In recent decades, large-scale immigration has affected the composition of the European population. This has impacted the demands for emergency medical care and the workloads of emergency departments (ED). In 2015, about 54 million migrants were estimated to live and work within the European Union, accounting for 10% of its population. Of these, only 18.5 million were European migrants from another European country [1]. This phenomenon is accompanied by sustained population growth and is anticipated to increase pressure on EDs [2]. The majority of migrants and refugees or even asylum seekers stem from countries with low to to middle income (LMIC), since poverty and cultural differences or war encourage them to strive for a more favorable future abroad [3, 4]. Previous studies have indicated that immigrants maintain a low threshold in ED use [5, 6]. This is particularly the case for those who do not master the host language. Switzerland is registered as one of the European countries with the highest rates of permanently resident foreigners. According to the information of the Swiss Federal Statistical Office for the end of 2017, the Swiss population of 8,482,200 citizens included a high proportion of immigrants (2,108,001) [7], corresponding to 23.5% of the population [8]. This is much greater than the mean value for Europe of 7.3 to 8.6%. Gastrointestinal (GI) and hepatobiliary pathologies seen in the ED represent a wide range of conditions of various severity. These may all lead to functional compromise of the GI tract plus the hepatobiliary system and may ultimately jeopardize the patient’s life [8–10]. Clinical presentation may vary widely and clinicians should be alerted, as well-known abdominal morbidities present an atypical clinical picture, which is misleading even to experienced doctors.

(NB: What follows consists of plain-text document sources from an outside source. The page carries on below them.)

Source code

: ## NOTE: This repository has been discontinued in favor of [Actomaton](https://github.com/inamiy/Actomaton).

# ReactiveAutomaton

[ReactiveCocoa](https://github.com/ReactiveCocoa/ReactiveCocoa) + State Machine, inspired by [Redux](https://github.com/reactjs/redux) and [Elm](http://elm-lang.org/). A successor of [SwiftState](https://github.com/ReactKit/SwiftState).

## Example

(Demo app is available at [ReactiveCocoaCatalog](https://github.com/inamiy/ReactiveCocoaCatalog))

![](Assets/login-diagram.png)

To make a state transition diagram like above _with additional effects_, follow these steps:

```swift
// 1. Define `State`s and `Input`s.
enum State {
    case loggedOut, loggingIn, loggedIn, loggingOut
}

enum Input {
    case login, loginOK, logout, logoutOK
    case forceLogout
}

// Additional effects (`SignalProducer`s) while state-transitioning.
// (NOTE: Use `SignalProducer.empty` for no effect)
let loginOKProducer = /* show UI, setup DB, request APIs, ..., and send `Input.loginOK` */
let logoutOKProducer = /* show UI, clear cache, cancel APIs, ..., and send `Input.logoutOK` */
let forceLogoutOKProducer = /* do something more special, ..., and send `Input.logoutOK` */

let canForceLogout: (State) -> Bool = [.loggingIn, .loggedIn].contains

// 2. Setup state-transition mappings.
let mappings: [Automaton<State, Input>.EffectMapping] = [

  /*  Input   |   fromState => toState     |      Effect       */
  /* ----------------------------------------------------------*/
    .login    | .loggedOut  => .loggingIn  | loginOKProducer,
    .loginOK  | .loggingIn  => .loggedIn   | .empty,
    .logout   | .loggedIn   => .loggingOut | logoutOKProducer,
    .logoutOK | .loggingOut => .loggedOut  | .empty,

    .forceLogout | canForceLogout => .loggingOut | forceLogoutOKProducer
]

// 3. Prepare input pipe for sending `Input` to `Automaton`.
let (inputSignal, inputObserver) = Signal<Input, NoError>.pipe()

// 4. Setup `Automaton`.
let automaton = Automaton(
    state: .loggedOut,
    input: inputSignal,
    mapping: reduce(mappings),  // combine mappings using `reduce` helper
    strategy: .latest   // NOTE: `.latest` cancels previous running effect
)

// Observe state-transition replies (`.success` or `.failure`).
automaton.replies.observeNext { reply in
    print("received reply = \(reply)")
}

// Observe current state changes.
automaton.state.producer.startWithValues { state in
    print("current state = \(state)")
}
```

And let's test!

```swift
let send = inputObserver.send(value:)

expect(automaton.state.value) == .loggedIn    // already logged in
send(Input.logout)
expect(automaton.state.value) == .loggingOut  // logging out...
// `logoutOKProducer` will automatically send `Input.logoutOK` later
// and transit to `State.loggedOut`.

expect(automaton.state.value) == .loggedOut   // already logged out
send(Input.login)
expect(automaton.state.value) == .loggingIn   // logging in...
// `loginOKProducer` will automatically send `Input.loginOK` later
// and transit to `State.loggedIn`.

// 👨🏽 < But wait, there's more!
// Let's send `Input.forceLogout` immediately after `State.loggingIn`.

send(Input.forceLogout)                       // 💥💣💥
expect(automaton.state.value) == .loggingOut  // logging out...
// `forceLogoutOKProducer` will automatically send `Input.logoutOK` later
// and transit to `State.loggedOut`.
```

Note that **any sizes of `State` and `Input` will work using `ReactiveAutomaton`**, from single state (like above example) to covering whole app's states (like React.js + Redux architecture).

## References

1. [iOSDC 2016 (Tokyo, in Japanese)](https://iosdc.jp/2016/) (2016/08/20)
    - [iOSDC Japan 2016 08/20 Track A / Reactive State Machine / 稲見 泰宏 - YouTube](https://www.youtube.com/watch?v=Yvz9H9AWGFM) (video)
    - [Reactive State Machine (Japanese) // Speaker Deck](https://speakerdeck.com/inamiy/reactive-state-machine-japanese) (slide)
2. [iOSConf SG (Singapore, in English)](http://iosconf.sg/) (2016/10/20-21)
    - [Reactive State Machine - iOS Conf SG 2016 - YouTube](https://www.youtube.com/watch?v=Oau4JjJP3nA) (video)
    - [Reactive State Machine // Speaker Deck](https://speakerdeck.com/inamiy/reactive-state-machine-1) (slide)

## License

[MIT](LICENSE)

The problem is greater in populations with linguistic and cultural differences from the general population, since such patients do not express their complaints in the same way. Thus, multidisciplinary cooperation for an early diagnosis is mandatory, so potential pitfalls may be identified on time and appropriate therapy can be offered.
The aim of this retrospective observational study was to investigate and analyze all medical and surgical records of LMIC adult patients admitted between 2013 and 2016 to the ED of Bern University Hospital (commonly known as the “Inselspital”) claiming symptoms of the GI tract plus the hepatobiliary system.

Material and methods

Study design

We carried out an electronic retrospective observational study for the time frame 1 January 2013 to 31 December 2016 and included adult patients (more than 16 years of age) presenting at the ED of Inselspital Bern with signs and/or symptoms suggestive of a GI and/or hepatobiliary pathology. The Inselspital ED consists of both a Level 1 (tertiary) referral center and an institute for primary care and offers its medical services to an area of about two million citizens; about 46,000 adults were admitted as emergencies to our ED in 2017 [11].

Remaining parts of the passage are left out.